Even more so, CBA brands do a great job at mixing attractiveness through label art (Kona), novelty (Redhook) or flavor intensity (Widmer) with price point. Beer nerds are willing to spend more to find something ideal to drink, but CBA affiliate beers do a good job at staying affordable across the board.

This type of approach is how any individual brewery would create their lineup, but by specifying identities for each brand and finding the right market, CBA has set themselves up nicely. This doesn’t even consider CBA’s Omission line of gluten-free beers, which accounts for 3 percent of the company’s output in a market that is constantly growing. Right now, the gluten-free market includes 21 million households in the U.S.

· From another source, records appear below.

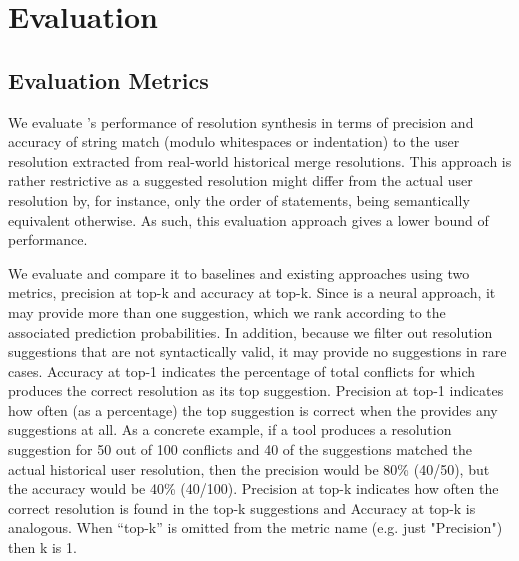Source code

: \section{Evaluation}

\subsection{Evaluation Metrics}

We evaluate \thistool{}'s performance of resolution synthesis in terms of precision and accuracy of string match (modulo whitespaces or indentation) to the user resolution extracted from real-world historical merge resolutions. This approach is rather restrictive as a suggested resolution might differ from the actual user resolution by, for instance, only the order of statements, being semantically equivalent otherwise. As such, this evaluation approach gives a lower bound of performance.

We evaluate \thistool{} and compare it to baselines and existing approaches using two metrics, precision at top-k and accuracy at top-k.  
Since \thistool{} is a neural approach, it may provide more than one suggestion, which we rank according to the associated prediction probabilities.
In addition, because we filter out resolution suggestions that are not syntactically valid, it may provide no suggestions in rare cases.  
Accuracy at top-1 indicates the percentage of total conflicts for which \thistool{} produces the correct resolution as its top suggestion. Precision at top-1 indicates how often (as a percentage) the top suggestion is correct when the \thistool{} provides any suggestions at all.  As a concrete example, if a tool produces a resolution suggestion for 50 out of 100 conflicts and 40 of the suggestions matched the actual historical user resolution, then the precision would be 80\% (40/50), but the accuracy would be 40\% (40/100).  Precision at top-k indicates how often the correct resolution is found in the top-k suggestions and Accuracy at top-k is analogous. When ``top-k'' is omitted from the metric name (e.g. just "Precision") then k is 1.



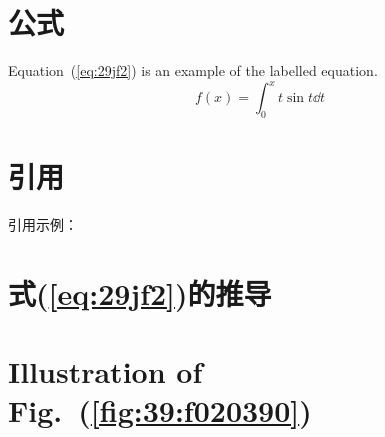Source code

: \documentclass{article}
\begin{document}
\section{公式}
Equation~(\ref{eq:29jf2}) is an example of the labelled equation.
\begin{equation}
    f(x) = \int_0^x t\sin t \dd t
    \label{eq:29jf2}
\end{equation}

\section{引用}
引用示例：\cite{Zhong2020InsertionLossThin}



\begin{appendices}

    \section{式(\ref{eq:29jf2})的推导}
    \lipsum[1]

    \lipsum[1]

    \lipsum[1]

    \section{Illustration of Fig.~(\ref{fig:39:f020390})}
    \lipsum[1]

    \lipsum[1]
\end{appendices}





\end{document}
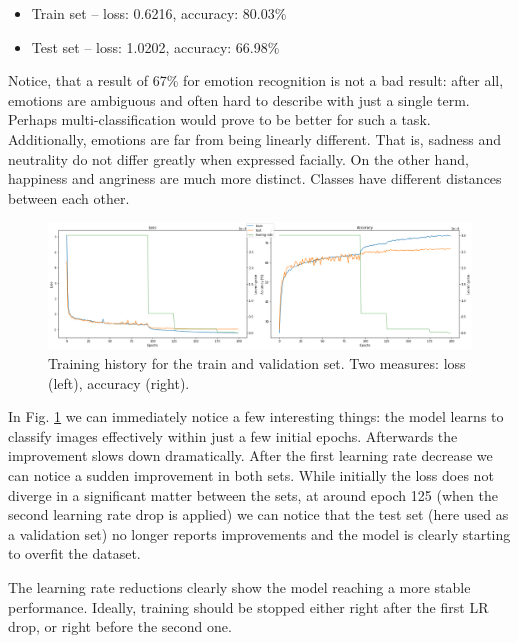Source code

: \documentclass{ledger}
\begin{document}
\begin{itemize}
	\item Train set -- loss: 0.6216, accuracy: 80.03\%
	\item Test set -- loss: 1.0202, accuracy: 66.98\%
\end{itemize}

Notice, that a result of 67\% for emotion recognition is not a bad result: after all, emotions are ambiguous and often hard to describe with just a single term. Perhaps multi-classification would prove to be better for such a task. Additionally, emotions are far from being linearly different. That is, sadness and neutrality do not differ greatly when expressed facially. On the other hand, happiness and angriness are much more distinct. Classes have different distances between each other.



\begin{figure}[H]
	\centering
	\includegraphics[width=1\textwidth]{assets/image_training_results.png}
	\caption{Training history for the train and validation set. Two measures: loss (left), accuracy (right).}
	\label{fig:image-training-results}
\end{figure}

In Fig. \ref{fig:image-training-results} we can immediately notice a few interesting things: the model learns to classify images effectively within just a few initial epochs. Afterwards the improvement slows down dramatically. After the first learning rate decrease we can notice a sudden improvement in both sets. While initially the loss does not diverge in a significant matter between the sets, at around epoch 125 (when the second learning rate drop is applied) we can notice that the test set (here used as a validation set) no longer reports improvements and the model is clearly starting to overfit the dataset.


The learning rate reductions clearly show the model reaching a more stable performance. Ideally, training should be stopped either right after the first LR drop, or right before the second one.
\end{document}
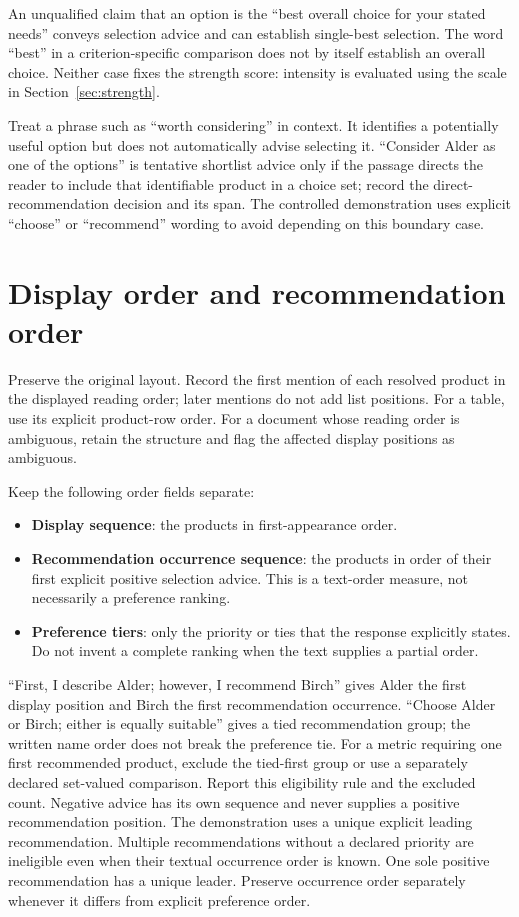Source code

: \documentclass[10pt,a4paper]{article}
\begin{document}
An unqualified claim that an option is the ``best overall choice for your stated needs'' conveys selection advice and can establish single-best selection. The word ``best'' in a criterion-specific comparison does not by itself establish an overall choice. Neither case fixes the strength score: intensity is evaluated using the scale in Section~\ref{sec:strength}.

Treat a phrase such as ``worth considering'' in context. It identifies a potentially useful option but does not automatically advise selecting it. ``Consider Alder as one of the options'' is tentative shortlist advice only if the passage directs the reader to include that identifiable product in a choice set; record the direct-recommendation decision and its span. The controlled demonstration uses explicit ``choose'' or ``recommend'' wording to avoid depending on this boundary case.

\section{Display order and recommendation order}
Preserve the original layout. Record the first mention of each resolved product in the displayed reading order; later mentions do not add list positions. For a table, use its explicit product-row order. For a document whose reading order is ambiguous, retain the structure and flag the affected display positions as ambiguous.

Keep the following order fields separate:
\begin{itemize}
\item \textbf{Display sequence}: the products in first-appearance order.
\item \textbf{Recommendation occurrence sequence}: the products in order of their first explicit positive selection advice. This is a text-order measure, not necessarily a preference ranking.
\item \textbf{Preference tiers}: only the priority or ties that the response explicitly states. Do not invent a complete ranking when the text supplies a partial order.
\end{itemize}

``First, I describe Alder; however, I recommend Birch'' gives Alder the first display position and Birch the first recommendation occurrence. ``Choose Alder or Birch; either is equally suitable'' gives a tied recommendation group; the written name order does not break the preference tie. For a metric requiring one first recommended product, exclude the tied-first group or use a separately declared set-valued comparison. Report this eligibility rule and the excluded count. Negative advice has its own sequence and never supplies a positive recommendation position. The demonstration uses a unique explicit leading recommendation. Multiple recommendations without a declared priority are ineligible even when their textual occurrence order is known. One sole positive recommendation has a unique leader. Preserve occurrence order separately whenever it differs from explicit preference order.
\end{document}

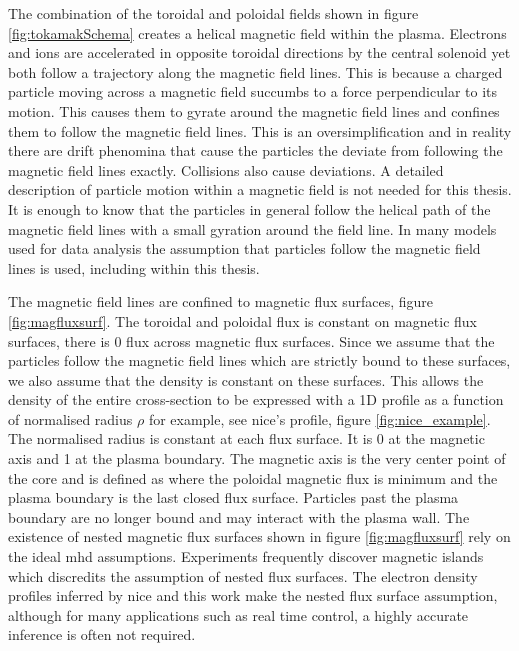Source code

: The combination of the toroidal and poloidal fields shown in figure \ref{fig:tokamakSchema} creates a helical magnetic field within the plasma. Electrons and ions are accelerated in opposite toroidal directions by the central solenoid yet both follow a trajectory along the magnetic field lines. This is because a charged particle moving across a magnetic field succumbs to a force perpendicular to its motion. This causes them to gyrate around the magnetic field lines and confines them to follow the magnetic field lines. This is an oversimplification and in reality there are drift phenomina that cause the particles the deviate from following the magnetic field lines exactly. Collisions also cause deviations. A detailed description of particle motion within a magnetic field is not needed for this thesis. It is enough to know that the particles in general follow the helical path of the magnetic field lines with a small gyration around the field line. In many models used for data analysis the assumption that particles follow the magnetic field lines is used, including within this thesis. 

The magnetic field lines are confined to magnetic flux surfaces, figure \ref{fig:magfluxsurf}. The toroidal and poloidal flux is constant on magnetic flux surfaces, there is 0 flux across magnetic flux surfaces. Since we assume that the particles follow the magnetic field lines which are strictly bound to these surfaces, we also assume that the density is constant on these surfaces. This allows the density of the entire cross-section to be expressed with a 1D profile as a function of normalised radius $\rho$ for example, see \gls{nice}'s profile, figure \ref{fig:nice_example}. The normalised radius is constant at each flux surface. It is 0 at the magnetic axis and 1 at the plasma boundary. The magnetic axis is the very center point of the core and is defined as where the poloidal magnetic flux is minimum and the plasma boundary is the last closed flux surface. Particles past the plasma boundary are no longer bound and may interact with the plasma wall. The existence of nested magnetic flux surfaces shown in figure \ref{fig:magfluxsurf} rely on the ideal \gls{mhd} assumptions. Experiments frequently discover magnetic islands which discredits the assumption of nested flux surfaces. The electron density profiles inferred by \gls{nice} and this work make the nested flux surface assumption, although for many applications such as real time control, a highly accurate inference is often not required.

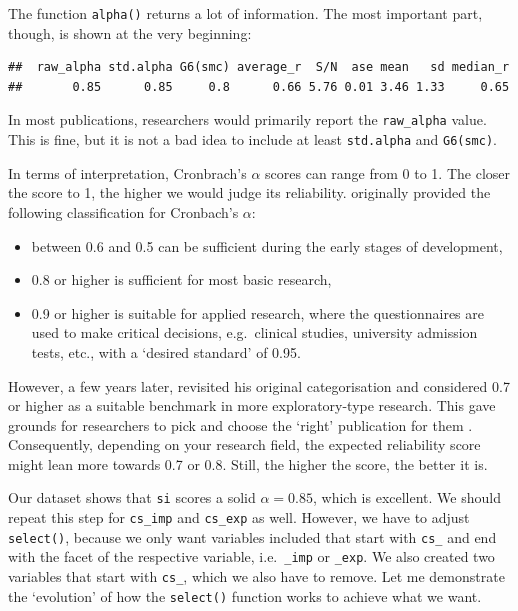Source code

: \documentclass[
]{book}
\begin{document}
The function \texttt{alpha()} returns a lot of information. The most important part, though, is shown at the very beginning:

\begin{verbatim}
##  raw_alpha std.alpha G6(smc) average_r  S/N  ase mean   sd median_r
##       0.85      0.85     0.8      0.66 5.76 0.01 3.46 1.33     0.65
\end{verbatim}

In most publications, researchers would primarily report the \texttt{raw\_alpha} value. This is fine, but it is not a bad idea to include at least \texttt{std.alpha} and \texttt{G6(smc)}.

In terms of interpretation, Cronbrach's \(\alpha\) scores can range from 0 to 1. The closer the score to 1, the higher we would judge its reliability. \citet{nunally-1967} originally provided the following classification for Cronbach's \(\alpha\):

\begin{itemize}
\item
  between 0.6 and 0.5 can be sufficient during the early stages of development,
\item
  0.8 or higher is sufficient for most basic research,
\item
  0.9 or higher is suitable for applied research, where the questionnaires are used to make critical decisions, e.g.~clinical studies, university admission tests, etc., with a `desired standard' of 0.95.
\end{itemize}

However, a few years later, \citet{nunally-1978} revisited his original categorisation and considered 0.7 or higher as a suitable benchmark in more exploratory-type research. This gave grounds for researchers to pick and choose the `right' publication for them \citep{henson2001understanding}. Consequently, depending on your research field, the expected reliability score might lean more towards 0.7 or 0.8. Still, the higher the score, the better it is.

Our dataset shows that \texttt{si} scores a solid \(\alpha = 0.85\), which is excellent. We should repeat this step for \texttt{cs\_imp} and \texttt{cs\_exp} as well. However, we have to adjust \texttt{select()}, because we only want variables included that start with \texttt{cs\_} and end with the facet of the respective variable, i.e.~\texttt{\_imp} or \texttt{\_exp}. We also created two variables that start with \texttt{cs\_}, which we also have to remove. Let me demonstrate the `evolution' of how the \texttt{select()} function works to achieve what we want.
\end{document}
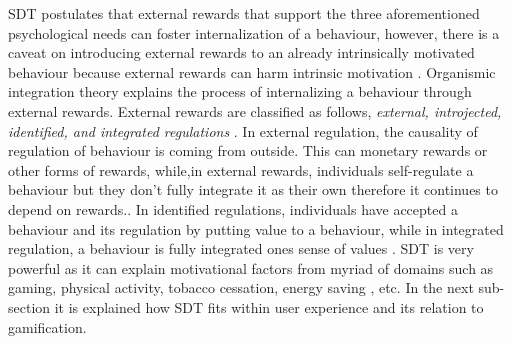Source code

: \documentclass{sig-alternate}
\begin{document}
SDT postulates that external rewards that support the three aforementioned psychological needs can foster internalization of a behaviour, however, there is a caveat on introducing external rewards to an already intrinsically motivated behaviour because external rewards can harm intrinsic motivation \cite{ryan2000:self}.\newline
Organismic integration theory explains the process of internalizing a behaviour through external rewards. External rewards are classified as follows, \emph{external, introjected, identified, and integrated regulations} \cite{ryan2000:self,lee2015:relating}. In external regulation, the causality of  regulation of behaviour is coming from outside. This can monetary rewards or other forms of rewards, while,in external rewards, individuals self-regulate a behaviour but they don't fully integrate it as their own therefore it continues to depend on rewards.\cite {lee2015:relating}. In identified  regulations, individuals have accepted a behaviour and its regulation by putting value to a behaviour, while in integrated regulation,  a behaviour is fully integrated ones sense of values \cite{lee2015:relating}.\newline 
SDT is very powerful as it can explain motivational factors from myriad of domains such as gaming\cite{ryan2006:motivationalpull}, physical activity\cite{power2011:obesity}, tobacco cessation\cite{williams2006:testing}, energy saving \cite{webb2013:self}, etc. In the next sub-section it is explained how SDT fits within user experience and its relation to gamification.  
\end{document}
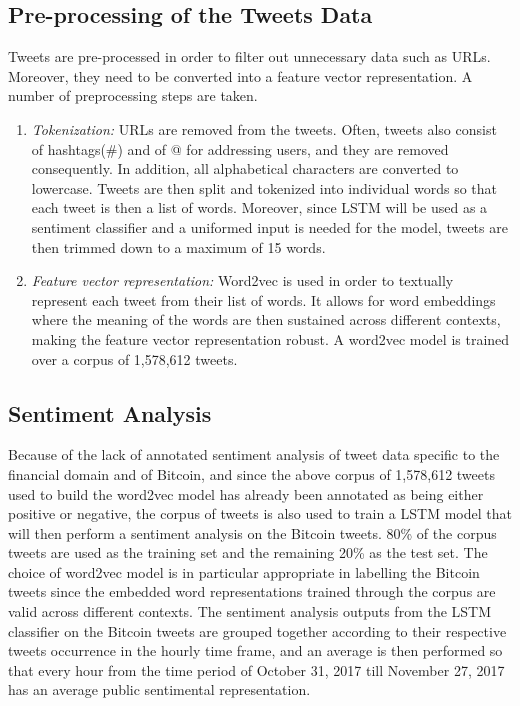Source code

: \documentclass[conference]{IEEEtran}
\begin{document}
\subsection{Pre-processing of the Tweets Data}
\par Tweets are pre-processed in order to filter out unnecessary data such as URLs. Moreover, they need to be converted into a feature vector representation. A number of preprocessing steps are taken.
\begin{enumerate}
\item \textit{Tokenization:} URLs are removed from the tweets. Often, tweets also consist of hashtags(\#) and of @ for addressing users, and they are removed consequently. In addition, all alphabetical characters are converted to lowercase. Tweets are then split and tokenized into individual words so that each tweet is then a list of words. Moreover, since LSTM will be used as a sentiment classifier and a uniformed input is needed for the model, tweets are then trimmed down to a maximum of 15 words.

\item \textit{Feature vector representation:} Word2vec is used in order to textually represent each tweet from their list of words. It allows for word embeddings where the meaning of the words are then sustained across different contexts, making the feature vector representation robust. A word2vec model is trained over a corpus of 1,578,612 tweets.
\end{enumerate}

\subsection{Sentiment Analysis}
\par Because of the lack of annotated sentiment analysis of tweet data specific to the financial domain and of Bitcoin, and since the above corpus of 1,578,612 tweets used to build the word2vec model has already been annotated as being either positive or negative, the corpus of tweets is also used to train a LSTM model that will then perform a sentiment analysis on the Bitcoin tweets. 80\% of the corpus tweets are used as the training set and the remaining 20\% as the test set. The choice of word2vec model is in particular appropriate in labelling the Bitcoin tweets since the embedded word representations trained through the corpus are valid across different contexts. The sentiment analysis outputs from the LSTM classifier on the Bitcoin tweets are grouped together according to their respective tweets occurrence in the hourly time frame, and an average is then performed so that every hour from the time period of October 31, 2017 till November 27, 2017 has an average public sentimental representation.  
\end{document}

The only problem – according to those with a better understanding of stock market jargon than I – is that Craft brew needs to keep growing at its recent, rapid pace in order to see its stock hold steady. If all goes according to plan, that shouldn’t be a problem:

Craft Brew, especially with its Kona and Redhook brands, isn’t trying to go too big or too bold. It’s delivering beers that are more interesting than the Bud-Miller-Coors pilsner-style lagers, but are still approachable to people who are used to the old American standards. That helps explain why Kona grew by 26% over last year, and Redhook, by 20%.

There may not be a definitive conclusion on Craft Brew Alliance quite yet, but I think it’s evident we should still keep paying them as much attention as a beer behemoth as much as AB InBev, MillerCoors or Boston Beer.

Now I turn it to you … what do you think of CBA? Are they making the right choices? Are they a company you care about?

Craft Brew Alliance profile:

+Bryan Roth
“Don’t drink to get drunk. Drink to enjoy life.” — Jack Kerouac

2 thoughts on “Here’s Why We Should Keep Paying Attention to Craft Brew Alliance

  1. Great job putting this together. The growth in these companies has been incredible, and I think that it may have an overall positive effect on the “craft” beer community as a while. There is no question that the beers that the CBA are pushing and getting in bars and liquor stores across the country are a heck of a lot more flavorful than the typical American light lager. I believe (hope) that this will lead people to explore other regional/local beers, and give even more of a boost to the smaller guys.

    As a side note, would love to see how being acquired by Cerveceria Costa Rica has effected NAB brands such as Magic Hat and Pyramid.

    1. Thanks, Ryan! It’s funny you mention Magic Hat/Pyramid, because I rarely find news pieces about them. It seems they may be stuck in some kind of stasis as others are ramping up, but I honestly don’t know. Maybe some fodder for another piece.

      That said, I’m hoping to take a look into at least one more company in the coming weeks, so let’s keep this ball rolling!